> **TASK TO CARRY OUT**: The expected output is a verbatim reprint of the lines from the beginning of the data that follows through the line that contains "You have successfully".

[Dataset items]
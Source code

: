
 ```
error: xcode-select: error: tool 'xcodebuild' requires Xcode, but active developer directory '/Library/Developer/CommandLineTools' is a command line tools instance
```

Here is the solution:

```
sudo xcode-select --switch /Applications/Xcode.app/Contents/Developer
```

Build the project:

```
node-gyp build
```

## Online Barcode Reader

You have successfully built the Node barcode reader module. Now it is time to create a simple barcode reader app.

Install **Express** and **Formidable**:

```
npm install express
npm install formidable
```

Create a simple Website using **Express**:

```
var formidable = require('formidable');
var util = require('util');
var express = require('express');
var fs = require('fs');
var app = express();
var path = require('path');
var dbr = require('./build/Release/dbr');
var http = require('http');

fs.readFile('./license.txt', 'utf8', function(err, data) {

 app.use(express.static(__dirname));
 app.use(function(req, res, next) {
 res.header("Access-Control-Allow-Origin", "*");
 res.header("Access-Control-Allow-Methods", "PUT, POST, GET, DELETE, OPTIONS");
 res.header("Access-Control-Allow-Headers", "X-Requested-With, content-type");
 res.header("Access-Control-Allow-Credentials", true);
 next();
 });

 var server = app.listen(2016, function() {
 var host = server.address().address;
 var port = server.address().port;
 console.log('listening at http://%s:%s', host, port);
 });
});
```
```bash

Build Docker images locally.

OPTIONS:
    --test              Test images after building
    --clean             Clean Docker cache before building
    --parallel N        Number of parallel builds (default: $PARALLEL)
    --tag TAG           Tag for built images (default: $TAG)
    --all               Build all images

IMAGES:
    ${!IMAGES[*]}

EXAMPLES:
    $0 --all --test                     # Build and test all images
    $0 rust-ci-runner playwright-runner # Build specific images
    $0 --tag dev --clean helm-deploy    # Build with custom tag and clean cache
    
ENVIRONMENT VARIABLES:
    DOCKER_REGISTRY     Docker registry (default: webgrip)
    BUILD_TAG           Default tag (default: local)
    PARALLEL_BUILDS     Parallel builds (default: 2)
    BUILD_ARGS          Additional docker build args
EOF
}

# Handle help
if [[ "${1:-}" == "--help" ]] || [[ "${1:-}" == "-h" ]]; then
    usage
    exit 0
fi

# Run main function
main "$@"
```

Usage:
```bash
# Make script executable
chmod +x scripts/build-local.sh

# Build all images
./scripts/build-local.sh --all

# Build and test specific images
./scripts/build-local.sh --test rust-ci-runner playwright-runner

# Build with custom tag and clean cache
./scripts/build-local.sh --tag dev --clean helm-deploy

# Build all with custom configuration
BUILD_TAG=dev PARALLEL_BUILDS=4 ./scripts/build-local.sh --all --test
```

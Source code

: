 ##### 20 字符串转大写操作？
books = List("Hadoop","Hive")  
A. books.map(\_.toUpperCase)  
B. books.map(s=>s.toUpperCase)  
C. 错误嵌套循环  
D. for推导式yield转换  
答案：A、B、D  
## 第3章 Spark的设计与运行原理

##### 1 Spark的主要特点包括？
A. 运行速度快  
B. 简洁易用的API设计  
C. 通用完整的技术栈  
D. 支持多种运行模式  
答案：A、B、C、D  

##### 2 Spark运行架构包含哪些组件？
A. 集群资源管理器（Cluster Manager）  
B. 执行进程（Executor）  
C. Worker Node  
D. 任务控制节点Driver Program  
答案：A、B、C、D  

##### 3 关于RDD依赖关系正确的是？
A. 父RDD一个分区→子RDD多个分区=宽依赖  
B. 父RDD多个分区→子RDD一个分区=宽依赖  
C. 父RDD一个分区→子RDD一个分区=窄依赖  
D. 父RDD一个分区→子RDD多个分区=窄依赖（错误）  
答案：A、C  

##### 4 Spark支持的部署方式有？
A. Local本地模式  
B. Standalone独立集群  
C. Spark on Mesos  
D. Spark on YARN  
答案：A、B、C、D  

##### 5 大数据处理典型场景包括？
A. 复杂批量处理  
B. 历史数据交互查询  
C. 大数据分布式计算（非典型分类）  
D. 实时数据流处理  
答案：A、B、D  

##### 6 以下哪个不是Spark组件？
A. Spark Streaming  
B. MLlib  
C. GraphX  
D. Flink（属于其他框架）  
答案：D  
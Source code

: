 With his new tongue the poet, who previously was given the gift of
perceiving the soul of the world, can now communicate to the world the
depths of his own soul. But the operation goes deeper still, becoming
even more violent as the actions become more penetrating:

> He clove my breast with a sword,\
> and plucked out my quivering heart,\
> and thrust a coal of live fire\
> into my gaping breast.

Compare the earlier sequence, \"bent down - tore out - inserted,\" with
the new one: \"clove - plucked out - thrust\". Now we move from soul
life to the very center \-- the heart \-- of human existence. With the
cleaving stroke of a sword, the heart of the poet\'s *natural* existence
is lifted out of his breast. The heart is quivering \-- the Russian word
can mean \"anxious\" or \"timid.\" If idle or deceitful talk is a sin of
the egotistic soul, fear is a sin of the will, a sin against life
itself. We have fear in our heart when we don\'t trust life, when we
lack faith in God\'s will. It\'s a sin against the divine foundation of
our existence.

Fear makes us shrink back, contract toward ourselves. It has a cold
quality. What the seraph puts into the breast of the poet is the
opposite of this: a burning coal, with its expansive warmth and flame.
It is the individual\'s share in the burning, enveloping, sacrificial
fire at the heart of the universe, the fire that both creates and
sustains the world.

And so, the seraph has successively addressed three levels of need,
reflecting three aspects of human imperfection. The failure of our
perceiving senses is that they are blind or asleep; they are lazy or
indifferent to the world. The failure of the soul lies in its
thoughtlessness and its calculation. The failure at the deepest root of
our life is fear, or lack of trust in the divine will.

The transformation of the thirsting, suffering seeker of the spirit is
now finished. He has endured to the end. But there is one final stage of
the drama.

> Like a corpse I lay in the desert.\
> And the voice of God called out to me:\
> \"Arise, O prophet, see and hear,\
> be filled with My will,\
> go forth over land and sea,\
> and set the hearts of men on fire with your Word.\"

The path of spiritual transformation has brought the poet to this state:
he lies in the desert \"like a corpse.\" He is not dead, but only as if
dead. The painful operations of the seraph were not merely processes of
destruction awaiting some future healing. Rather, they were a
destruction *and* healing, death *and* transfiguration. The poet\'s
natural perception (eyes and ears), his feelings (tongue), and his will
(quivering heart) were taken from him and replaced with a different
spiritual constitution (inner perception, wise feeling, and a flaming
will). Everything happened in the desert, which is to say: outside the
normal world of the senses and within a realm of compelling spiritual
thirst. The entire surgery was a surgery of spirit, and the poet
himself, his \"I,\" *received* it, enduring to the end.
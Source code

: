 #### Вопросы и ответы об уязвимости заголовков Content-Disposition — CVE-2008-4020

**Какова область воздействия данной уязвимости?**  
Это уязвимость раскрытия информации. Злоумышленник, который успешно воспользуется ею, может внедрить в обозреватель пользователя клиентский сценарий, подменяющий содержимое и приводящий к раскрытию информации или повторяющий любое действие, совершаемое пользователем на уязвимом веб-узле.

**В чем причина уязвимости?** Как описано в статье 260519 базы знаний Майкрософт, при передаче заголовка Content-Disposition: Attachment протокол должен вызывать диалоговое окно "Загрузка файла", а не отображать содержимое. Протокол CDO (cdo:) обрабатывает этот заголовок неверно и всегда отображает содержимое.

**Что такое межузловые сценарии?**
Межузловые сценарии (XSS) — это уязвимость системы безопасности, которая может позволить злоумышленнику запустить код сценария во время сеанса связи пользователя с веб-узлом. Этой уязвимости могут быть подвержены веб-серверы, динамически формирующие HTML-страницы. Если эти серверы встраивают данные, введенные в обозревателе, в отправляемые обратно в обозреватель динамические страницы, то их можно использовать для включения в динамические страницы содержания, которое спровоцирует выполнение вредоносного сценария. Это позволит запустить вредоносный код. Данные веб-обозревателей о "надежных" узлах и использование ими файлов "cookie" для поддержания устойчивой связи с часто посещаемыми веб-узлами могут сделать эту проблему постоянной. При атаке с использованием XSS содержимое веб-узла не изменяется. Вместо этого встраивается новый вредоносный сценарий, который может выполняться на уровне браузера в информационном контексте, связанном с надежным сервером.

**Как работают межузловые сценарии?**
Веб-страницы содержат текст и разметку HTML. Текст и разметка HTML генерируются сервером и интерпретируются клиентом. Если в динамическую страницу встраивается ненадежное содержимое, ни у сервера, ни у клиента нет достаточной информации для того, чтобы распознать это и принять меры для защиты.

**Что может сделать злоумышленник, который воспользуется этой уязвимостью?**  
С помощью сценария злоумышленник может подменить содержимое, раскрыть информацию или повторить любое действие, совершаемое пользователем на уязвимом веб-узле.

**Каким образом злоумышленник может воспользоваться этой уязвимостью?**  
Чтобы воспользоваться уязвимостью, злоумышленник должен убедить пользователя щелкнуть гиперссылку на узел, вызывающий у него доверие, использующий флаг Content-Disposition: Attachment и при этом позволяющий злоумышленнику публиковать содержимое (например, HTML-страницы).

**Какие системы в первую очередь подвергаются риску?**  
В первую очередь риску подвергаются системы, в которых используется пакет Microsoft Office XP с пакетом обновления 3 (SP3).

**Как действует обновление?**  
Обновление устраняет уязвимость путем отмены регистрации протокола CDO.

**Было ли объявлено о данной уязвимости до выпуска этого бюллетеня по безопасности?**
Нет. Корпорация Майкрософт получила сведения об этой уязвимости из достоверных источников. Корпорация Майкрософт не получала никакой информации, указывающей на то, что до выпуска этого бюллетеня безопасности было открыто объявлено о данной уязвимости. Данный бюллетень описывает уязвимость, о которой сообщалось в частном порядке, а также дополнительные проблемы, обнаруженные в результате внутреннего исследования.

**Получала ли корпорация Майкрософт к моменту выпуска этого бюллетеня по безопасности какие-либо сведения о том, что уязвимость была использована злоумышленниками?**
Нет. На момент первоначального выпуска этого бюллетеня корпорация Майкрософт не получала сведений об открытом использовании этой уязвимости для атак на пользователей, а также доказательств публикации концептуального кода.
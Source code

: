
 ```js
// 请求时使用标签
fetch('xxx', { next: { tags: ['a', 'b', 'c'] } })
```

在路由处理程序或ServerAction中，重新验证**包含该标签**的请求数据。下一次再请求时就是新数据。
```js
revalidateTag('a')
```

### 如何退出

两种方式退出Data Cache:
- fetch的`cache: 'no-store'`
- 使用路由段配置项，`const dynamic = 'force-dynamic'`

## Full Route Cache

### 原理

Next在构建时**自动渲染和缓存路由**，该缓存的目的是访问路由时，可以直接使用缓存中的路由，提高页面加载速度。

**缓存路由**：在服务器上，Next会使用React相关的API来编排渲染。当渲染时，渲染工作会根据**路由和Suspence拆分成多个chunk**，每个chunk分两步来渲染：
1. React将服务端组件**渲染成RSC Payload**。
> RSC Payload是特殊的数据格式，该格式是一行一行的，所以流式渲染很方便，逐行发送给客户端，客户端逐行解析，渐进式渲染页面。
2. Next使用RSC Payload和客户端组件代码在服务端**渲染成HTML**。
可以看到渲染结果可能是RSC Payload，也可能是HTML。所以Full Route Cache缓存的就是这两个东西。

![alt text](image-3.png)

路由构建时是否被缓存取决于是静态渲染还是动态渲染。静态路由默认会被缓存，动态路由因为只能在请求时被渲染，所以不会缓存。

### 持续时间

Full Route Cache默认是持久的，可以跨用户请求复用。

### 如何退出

> **ANSWER TO THIS EXERCISE**:
Source code

:
 ```
error: xcode-select: error: tool 'xcodebuild' requires Xcode, but active developer directory '/Library/Developer/CommandLineTools' is a command line tools instance
```

Here is the solution:

```
sudo xcode-select --switch /Applications/Xcode.app/Contents/Developer
```

Build the project:

```
node-gyp build
```

## Online Barcode Reader

You have successfully built the Node barcode reader module. Now it is time to create a simple barcode reader app.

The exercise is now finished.